In the vast ocean of time and space, human beings are no more than pebbles, rippling through the water momentarily, before sinking under. Many people think that they don’t amount to much in the world. How can the tiniest of pebbles make any difference in the largest of oceans? It’s in these trying times of doubt, when we truly need to look under the surface. Life isn’t all about the ripples.
People say that life is about looking at the bigger picture, but so many of us forget that a bigger picture cannot exist without the small pieces that make it up.
The bottom of the ocean is a mystery to our world. At the furthest depths, we would find a world starkly different from our own. Anglerfish in the darkest corners release light emitting pigments to draw in their prey, while giant tube worms at bottom of the ocean survive off of volcanic powered hydrothermal vents in nearly boiling water. As you can infer from the lives of just these two creatures, even in the most unreachable corners of our planet, organisms find their place and build community.
In ecology, a niche is defined as “a position or role taken by a kind of organism within its community.” (Google Search) When you hear the words position and role, many people will assume that their niche must be their job. While it is true that your niche can be your job, it is also true that if we limit ourselves to only this view of what a niche is, we limit our view of where we fit into the bigger picture. The key word in our definition of niche is community. Without community, life as we know it would be impossible, and if we are truly to understand how the tiniest of pebbles can make a difference in the largest of oceans, then we have to start by understanding community.
What does community mean to you? Is it the town or neighborhood you live in? The job or organization you belong to? The church or school you attend? In the literal definition, yes, all of those things are a community. But truthfully, I believe that community doesn’t begin until we learn to live in harmony—until we learn our niche. Think back to your own community. In your town, there are stores filled with workers and managers, offices filled with doctors and assistants, schools filled with teachers and learners. If you look around your community, you will find place after place after place with a need to be filled.

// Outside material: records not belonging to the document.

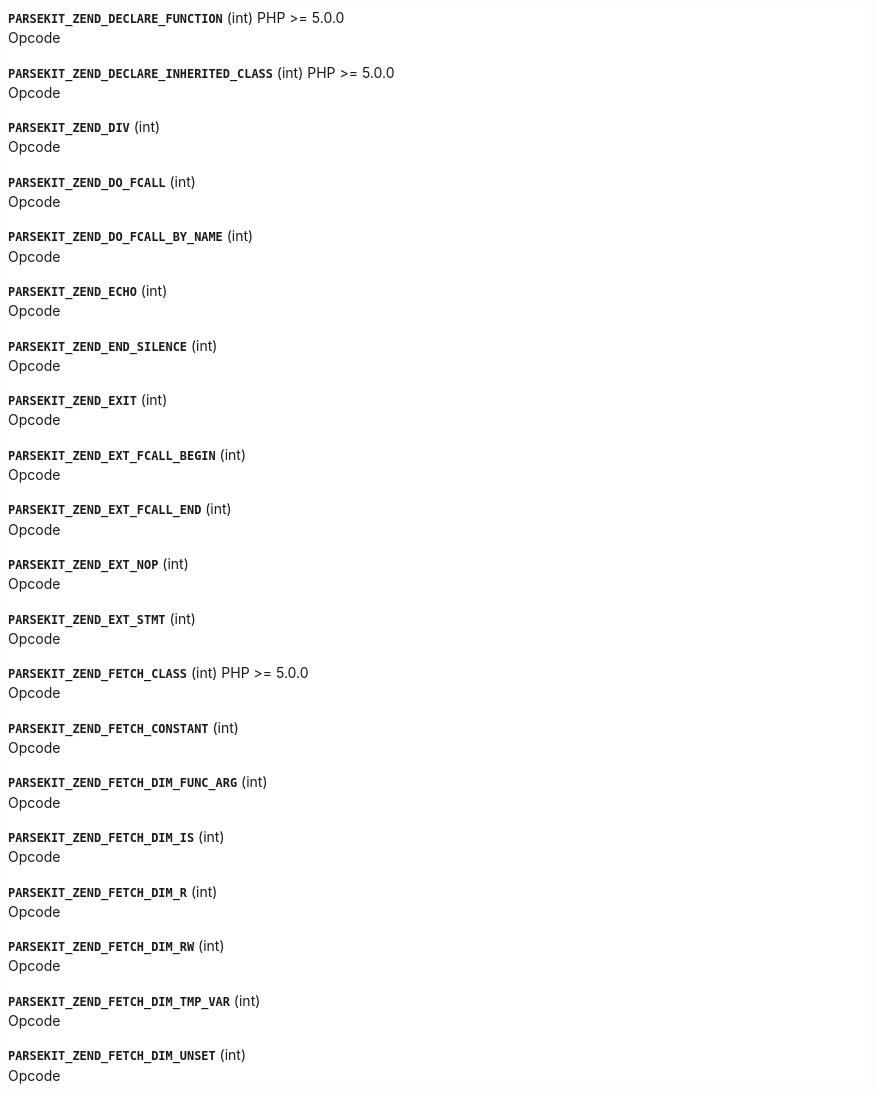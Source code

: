 **`PARSEKIT_ZEND_DECLARE_FUNCTION`** (<span class="type">int</span>) PHP \>= 5.0.0  
<span class="simpara"> Opcode </span>

**`PARSEKIT_ZEND_DECLARE_INHERITED_CLASS`** (<span class="type">int</span>) PHP \>= 5.0.0  
<span class="simpara"> Opcode </span>

**`PARSEKIT_ZEND_DIV`** (<span class="type">int</span>)  
<span class="simpara"> Opcode </span>

**`PARSEKIT_ZEND_DO_FCALL`** (<span class="type">int</span>)  
<span class="simpara"> Opcode </span>

**`PARSEKIT_ZEND_DO_FCALL_BY_NAME`** (<span class="type">int</span>)  
<span class="simpara"> Opcode </span>

**`PARSEKIT_ZEND_ECHO`** (<span class="type">int</span>)  
<span class="simpara"> Opcode </span>

**`PARSEKIT_ZEND_END_SILENCE`** (<span class="type">int</span>)  
<span class="simpara"> Opcode </span>

**`PARSEKIT_ZEND_EXIT`** (<span class="type">int</span>)  
<span class="simpara"> Opcode </span>

**`PARSEKIT_ZEND_EXT_FCALL_BEGIN`** (<span class="type">int</span>)  
<span class="simpara"> Opcode </span>

**`PARSEKIT_ZEND_EXT_FCALL_END`** (<span class="type">int</span>)  
<span class="simpara"> Opcode </span>

**`PARSEKIT_ZEND_EXT_NOP`** (<span class="type">int</span>)  
<span class="simpara"> Opcode </span>

**`PARSEKIT_ZEND_EXT_STMT`** (<span class="type">int</span>)  
<span class="simpara"> Opcode </span>

**`PARSEKIT_ZEND_FETCH_CLASS`** (<span class="type">int</span>) PHP \>= 5.0.0  
<span class="simpara"> Opcode </span>

**`PARSEKIT_ZEND_FETCH_CONSTANT`** (<span class="type">int</span>)  
<span class="simpara"> Opcode </span>

**`PARSEKIT_ZEND_FETCH_DIM_FUNC_ARG`** (<span class="type">int</span>)  
<span class="simpara"> Opcode </span>

**`PARSEKIT_ZEND_FETCH_DIM_IS`** (<span class="type">int</span>)  
<span class="simpara"> Opcode </span>

**`PARSEKIT_ZEND_FETCH_DIM_R`** (<span class="type">int</span>)  
<span class="simpara"> Opcode </span>

**`PARSEKIT_ZEND_FETCH_DIM_RW`** (<span class="type">int</span>)  
<span class="simpara"> Opcode </span>

**`PARSEKIT_ZEND_FETCH_DIM_TMP_VAR`** (<span class="type">int</span>)  
<span class="simpara"> Opcode </span>

**`PARSEKIT_ZEND_FETCH_DIM_UNSET`** (<span class="type">int</span>)  
<span class="simpara"> Opcode </span>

We’ve been dancing around the question of how the tiniest pebble can make a difference in the largest of oceans. I’ll tell you now, and it’s a simple one. The tiniest pebble makes a difference in the largest of oceans simply by existing.
As I said previously, community comes when we live in harmony. In this day, the word harmony is most often used in reference to music, but it also refers to the state of an environment. A harmonious environment, much like harmonious music, is cohesive, and weaves many facets together to build the best outcome. We can all surely exist on this Earth, but we need harmony in order to be a community. Harmony means knowing the people around you, and appreciating their strengths and talents. Harmony is giving meaning to one another together.
So now I ask, what does it mean to you to know that the people in your life exist? How have they made a difference in your life? What do they mean to you? Today, I challenge you to think of three people. Take the time to consider the people you will pick, and tell them just what they mean to you. Once you have, challenge them to do the same. We may be tiny pebbles in a vast ocean, but we are all a part of one ocean. Let’s start living like it.